## Exercise objective
Copy, from the entries below, each line in which the string "WriteMessage" appears.

(Records contained in a dataset)
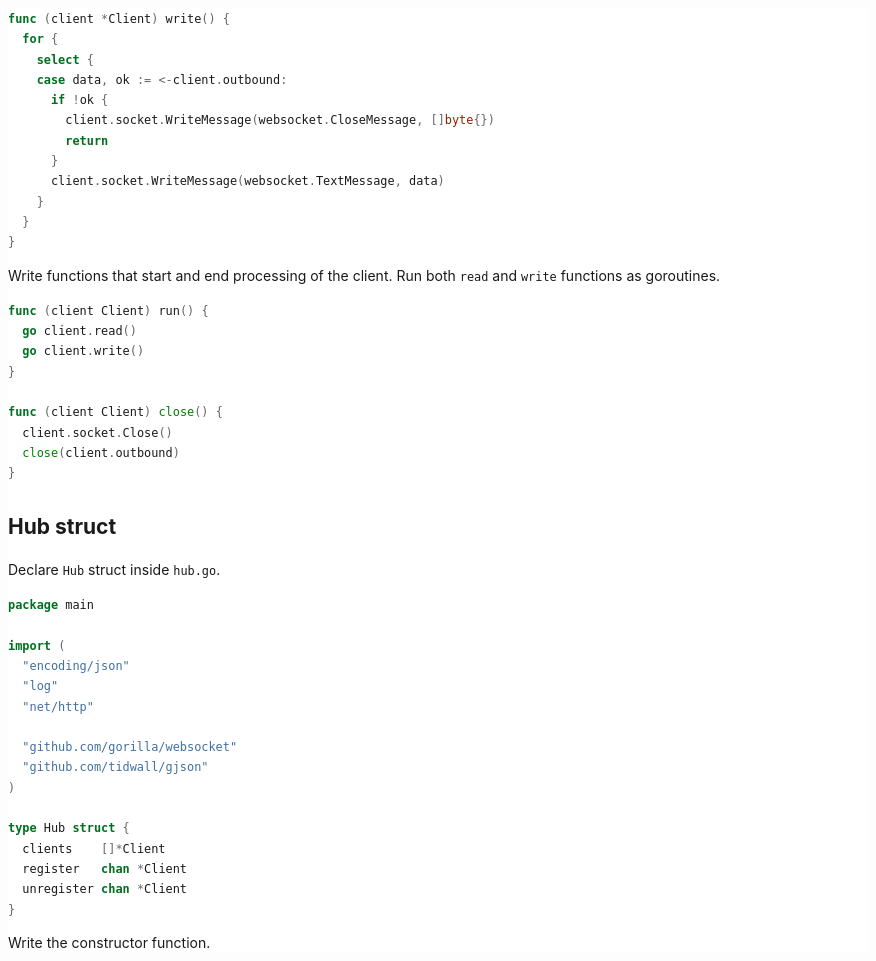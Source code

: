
 ```go
func (client *Client) write() {
  for {
    select {
    case data, ok := <-client.outbound:
      if !ok {
        client.socket.WriteMessage(websocket.CloseMessage, []byte{})
        return
      }
      client.socket.WriteMessage(websocket.TextMessage, data)
    }
  }
}
```

Write functions that start and end processing of the client. Run both `read` and `write` functions as goroutines.

```go
func (client Client) run() {
  go client.read()
  go client.write()
}

func (client Client) close() {
  client.socket.Close()
  close(client.outbound)
}
```

## Hub struct

Declare `Hub` struct inside `hub.go`.

```go
package main

import (
  "encoding/json"
  "log"
  "net/http"

  "github.com/gorilla/websocket"
  "github.com/tidwall/gjson"
)

type Hub struct {
  clients    []*Client
  register   chan *Client
  unregister chan *Client
}
```

Write the constructor function.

## Result of the task
        client.socket.WriteMessage(websocket.CloseMessage, []byte{})
      client.socket.WriteMessage(websocket.TextMessage, data)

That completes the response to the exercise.